Where communities thrive


  • Join over 1.5M+ people
  • Join over 100K+ communities
  • Free without limits
  • Create your own community
People
Activity
    Kasra
    @kkasra12
    is there any built-in command to find the interleave between two FASTQ files ?
    mans
    @mansoureh_mans_twitter
    Hi Mark, thank you very much for your response. The PATH is exported correctly because when I execute Seqc -help, all the options and relevant info are displayed correctly. However, whenever I try seqc xxx.seq I see absolutely no output. Indeed nothing happens and cursor jumps to them next line as if no command has been executed at all.
    A. R. Shajii
    @arshajii
    Hi @mansoureh_mans_twitter what is the content of xxx.seq?
    @kkasra12 Are you trying to produce an interleaved FASTQ? You can do that by reading two FASTQs simultaneously (e.g. with zip as in Python) then printing the two records.
    mans
    @mansoureh_mans_twitter
    Hi A.R. It is fixed now. Apparently I didn't execute Seqc xxx.seq in the folder where xxx.seq exists. That's why Seq was not able to find the file and moved to the next line without any output.
    Ibrahim Numanagić
    @inumanag
    Oh, that is a bug then! Thanks for reporting it
    Gert Hulselmans
    @ghuls
        open_func: Union[function[gzFile,str,str], function[File,str,str]] = open
        open_func = open
        open_mode = 'w'
        # Define open function and open mode to the correct setting, depending on the fact
        # that the output file is gzipped or not.
        if fastq_filename.endswith('.gz'):
            open_func = gzip.open
            open_mode = 'wb6'
        else:
            open_func = open
            open_mode = 'w'
    
       with open_func(fastq_filename, open_mode) as fastq_fh:
    Is there a way to get open_func behave like I want (gzip.open and open are different types)?
    A. R. Shajii
    @arshajii
    Are you using the types branch, @ghuls ?
    Gert Hulselmans
    @ghuls
    no, develop, but with the precompiled seq binary
    A. R. Shajii
    @arshajii
    Oh ok, just checking since we're in the process now of incorporating union types :P
    You can do something like this:
    def process_file(fastq_fh):
        ...
    
    if fastq_filename.endswith('.gz'):
        with gzip.open(fastq_filename, 'wb6') as fastq_fh: process_file(fastq_fh)
    else:
        with open(fastq_filename, 'w') as fastq_fh: process_file(fastq_fh)
    process_file is a generic function -- I believe the APIs for normal files and for gzip'd files should be basically identical
    Gert Hulselmans
    @ghuls
    Ah, in that case I will wait a bit. Any timeframe for a new release?

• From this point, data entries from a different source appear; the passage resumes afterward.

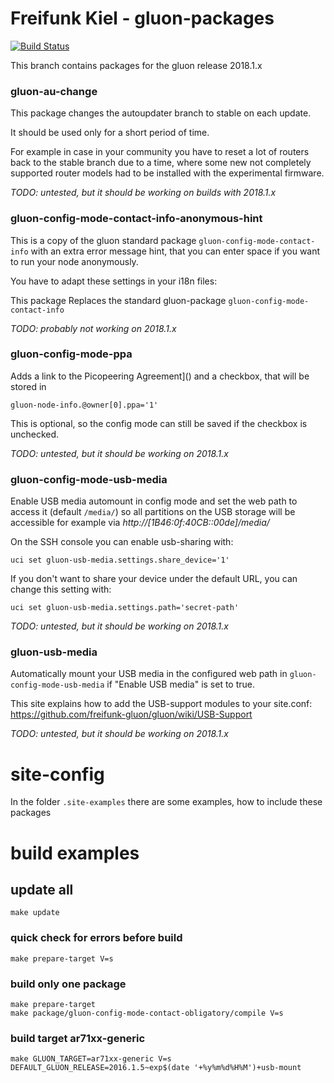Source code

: Freifunk Kiel - gluon-packages
==============================

[![Build Status](https://travis-ci.org/freifunk-kiel/ffki-packages.svg?branch=2018.1.x)](https://travis-ci.org/freifunk-kiel/ffki-packages)

This branch contains packages for the gluon release 2018.1.x

### gluon-au-change

This package changes the autoupdater branch to stable on each update.

It should be used only for a short period of time.

For example in case in your community you have to reset a lot of routers
back to the stable branch due to a time, where some new not completely supported
router models had to be installed with the experimental firmware.

*TODO: untested, but it should be working on builds with 2018.1.x*

### gluon-config-mode-contact-info-anonymous-hint
This is a copy of the gluon standard package `gluon-config-mode-contact-info`
with an extra error message hint, that you can enter space if you want to run
your node anonymously.

You have to adapt these settings in your i18n files:

This package Replaces the standard gluon-package `gluon-config-mode-contact-info`

*TODO: probably not working on 2018.1.x*

### gluon-config-mode-ppa

Adds a link to the Picopeering Agreement]() and a checkbox, that will be stored in

    gluon-node-info.@owner[0].ppa='1'

This is optional, so the config mode can still be saved if the checkbox is unchecked.

*TODO: untested, but it should be working on 2018.1.x*

### gluon-config-mode-usb-media

Enable USB media automount in config mode and set the web path to access it
(default `/media/`) so all partitions on the USB storage will be accessible for
example via _http://\[1B46:0f:40CB::00de]/media/_

On the SSH console you can enable usb-sharing with:

    uci set gluon-usb-media.settings.share_device='1'

If you don't want to share your device under the default URL, you can change this setting with:

    uci set gluon-usb-media.settings.path='secret-path'

*TODO: untested, but it should be working on 2018.1.x*

### gluon-usb-media

Automatically mount your USB media in the configured web path
in `gluon-config-mode-usb-media` if "Enable USB media" is set to true.

This site explains how to add the USB-support modules to your site.conf:
https://github.com/freifunk-gluon/gluon/wiki/USB-Support

*TODO: untested, but it should be working on 2018.1.x*

# site-config

In the folder `.site-examples` there are some examples, how to include these packages

# build examples

## update all

    make update

### quick check for errors before build

    make prepare-target V=s

### build only one package

    make prepare-target
    make package/gluon-config-mode-contact-obligatory/compile V=s

### build target ar71xx-generic

    make GLUON_TARGET=ar71xx-generic V=s DEFAULT_GLUON_RELEASE=2016.1.5~exp$(date '+%y%m%d%H%M')+usb-mount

    Is there a way to process reads of a FASTQ file in parallel, but to write the modified reads in the original input order?
    Gert Hulselmans
    @ghuls
    It would also be nice if seq would allow writing to a stream which would be read by a streaming command line tool. Now I have to write to stdout and then compress the output with pigz (parallel gzip). I was using the buildin gzip functionality (with gzip level 6) before, but then my script takes 35 minutes to run on that FASTQ file. After just writing to a file or stdout, it takes less than 8 minutes. When compressing that plain text output with gzip -6 it takes 15 minutes to compress (same time them when running the script and piping the output directly to gzip -6. When piping the plain text output (uncompressed modifed FASTQ file) of my script to pigz -t 4 -6, it takes less than8 minutes too. So buildin gzip compression seems to be quite slow. Being able to write directly to stdin of pigz (or other tools) would be great. In AWK output redirection to commands exists: https://www.gnu.org/software/gawk/manual/gawk.html#Redirection
    A. R. Shajii
    @arshajii
    We're just finalizing the new type system now and should hopefully be on track to do a major release in the coming couple weeks
    There's no easy way to do this kind of FASTQ processing as far as I know, but one approach would be the following:
    • For each block, create an empty list the size of the block (e.g. [s''] * N)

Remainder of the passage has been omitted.